### [TASK BRIEF]
Gather every line in the records below that contains the word "Theta".

### [EXCERPTED DATA]
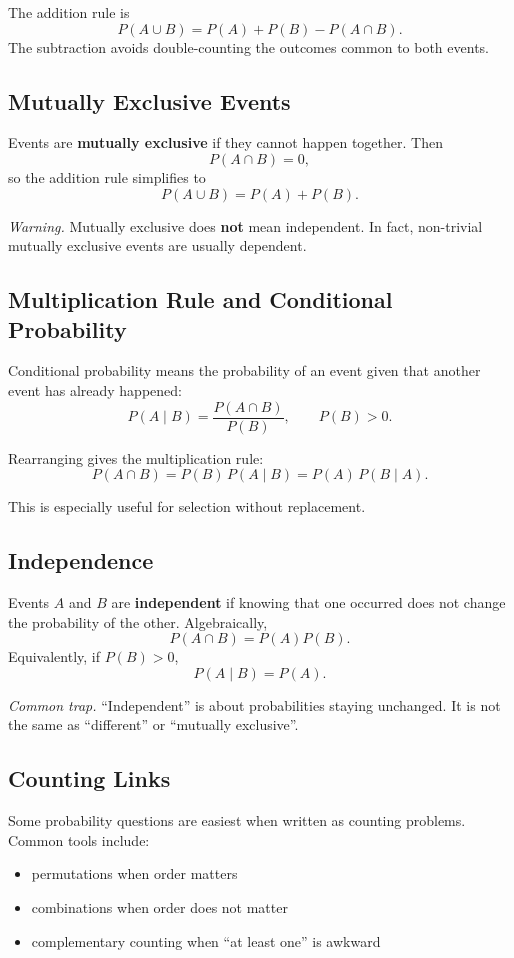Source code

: The addition rule is
\[
P(A\cup B)=P(A)+P(B)-P(A\cap B).
\]
The subtraction avoids double-counting the outcomes common to both events.

\subsection{Mutually Exclusive Events}

Events are \textbf{mutually exclusive} if they cannot happen together. Then
\[
P(A\cap B)=0,
\]
so the addition rule simplifies to
\[
P(A\cup B)=P(A)+P(B).
\]

\textit{Warning.} Mutually exclusive does \textbf{not} mean independent. In fact, non-trivial mutually exclusive events are usually dependent.

\subsection{Multiplication Rule and Conditional Probability}

Conditional probability means the probability of an event given that another event has already happened:
\[
P(A\mid B)=\frac{P(A\cap B)}{P(B)},
\qquad P(B)>0.
\]

Rearranging gives the multiplication rule:
\[
P(A\cap B)=P(B)\,P(A\mid B)=P(A)\,P(B\mid A).
\]

This is especially useful for selection without replacement.

\subsection{Independence}

Events $A$ and $B$ are \textbf{independent} if knowing that one occurred does not change the probability of the other. Algebraically,
\[
P(A\cap B)=P(A)P(B).
\]
Equivalently, if $P(B)>0$,
\[
P(A\mid B)=P(A).
\]

\textit{Common trap.} ``Independent'' is about probabilities staying unchanged. It is not the same as ``different'' or ``mutually exclusive''.

\subsection{Counting Links}

Some probability questions are easiest when written as counting problems. Common tools include:
\begin{itemize}[leftmargin=*]
  \item permutations when order matters
  \item combinations when order does not matter
  \item complementary counting when ``at least one'' is awkward
\end{itemize}

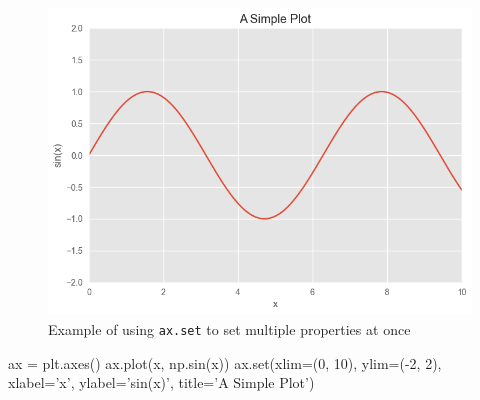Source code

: \begin{figure}[H]
    \centering
    \includegraphics{../img/fig26-14.png}
    \caption{Example of using \texttt{ax.set} to set multiple properties at once}
    \label{fig26-14}
\end{figure}

\begin{pyc}
    ax = plt.axes()
    ax.plot(x, np.sin(x))
    ax.set(xlim=(0, 10), ylim=(-2, 2), xlabel='x', ylabel='sin(x)', title='A Simple Plot')
\end{pyc}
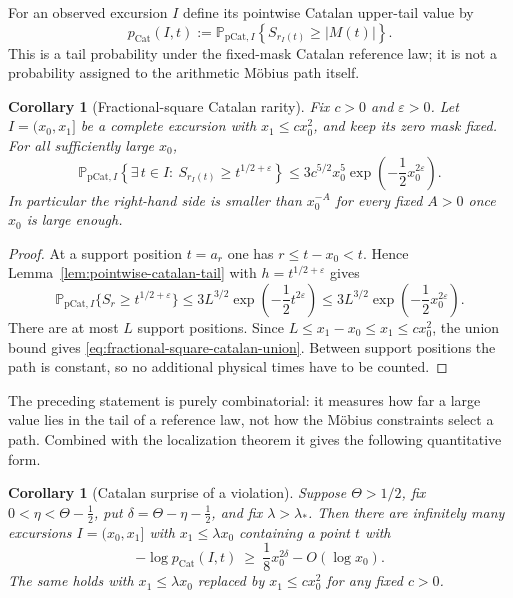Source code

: \documentclass[11pt]{amsart}
\numberwithin{equation}{section}
\theoremstyle{plain}
\newtheorem{corollary}[theorem]{Corollary}
\theoremstyle{definition}
\theoremstyle{remark}
\newcommand{\eps}{\varepsilon}
\begin{document}
For an observed excursion $I$ define its pointwise Catalan upper-tail value
by
\begin{equation}
\label{eq:pointwise-catalan-pvalue}
 p_{\mathrm{Cat}}(I,t):=
 \mathbb P_{\mathrm{pCat},I}
 \left\{S_{r_I(t)}\ge |M(t)|\right\}.
\end{equation}
This is a tail probability under the fixed-mask Catalan reference law; it is
not a probability assigned to the arithmetic M\"obius path itself.

\begin{corollary}[Fractional-square Catalan rarity]
\label{cor:fractional-square-catalan-rarity}
Fix $c>0$ and $\eps>0$.  Let $I=(x_0,x_1]$ be a complete excursion with
$x_1\le cx_0^2$, and keep its zero mask fixed.  For all sufficiently large
$x_0$,
\begin{equation}
\label{eq:fractional-square-catalan-union}
 \mathbb P_{\mathrm{pCat},I}
 \left\{\exists\,t\in I:\ S_{r_I(t)}\ge t^{1/2+\eps}\right\}
 \le 3c^{5/2}x_0^5
 \exp\!\left(-\frac12x_0^{2\eps}\right).
\end{equation}
In particular the right-hand side is smaller than $x_0^{-A}$ for every
fixed $A>0$ once $x_0$ is large enough.
\end{corollary}

\begin{proof}
At a support position $t=a_r$ one has $r\le t-x_0<t$.  Hence
Lemma~\ref{lem:pointwise-catalan-tail} with $h=t^{1/2+\eps}$ gives
\[
 \mathbb P_{\mathrm{pCat},I}\{S_r\ge t^{1/2+\eps}\}
 \le3L^{3/2}\exp\!\left(-\frac12t^{2\eps}\right)
 \le3L^{3/2}\exp\!\left(-\frac12x_0^{2\eps}\right).
\]
There are at most $L$ support positions.  Since
$L\le x_1-x_0\le x_1\le cx_0^2$, the union bound gives
\eqref{eq:fractional-square-catalan-union}.  Between support positions the
path is constant, so no additional physical times have to be counted.
\end{proof}

The preceding statement is purely combinatorial: it measures how far a large
value lies in the tail of a reference law, not how the M\"obius constraints
select a path. Combined with the localization theorem it gives the following
quantitative form.

\begin{corollary}[Catalan surprise of a violation]
\label{cor:catalan-surprise}
\label{thm:catalan-selector-square}
Suppose $\Theta>1/2$, fix $0<\eta<\Theta-\frac12$, put
$\delta=\Theta-\eta-\frac12$, and fix $\lambda>\lambda_*$. Then there are
infinitely many excursions $I=(x_0,x_1]$ with $x_1\le\lambda x_0$ containing
a point $t$ with
\begin{equation}
\label{eq:KP-catalan-surprise}
-\log p_{\mathrm{Cat}}(I,t)\ \ge\ \frac18x_0^{2\delta}-O(\log x_0).
\end{equation}
The same holds with $x_1\le\lambda x_0$ replaced by $x_1\le cx_0^2$ for any
fixed $c>0$.
\end{corollary}
\end{document}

### [ANSWER]
Suppose $\Theta>1/2$, fix $0<\eta<\Theta-\frac12$, put
$\delta=\Theta-\eta-\frac12$, and fix $\lambda>\lambda_*$. Then there are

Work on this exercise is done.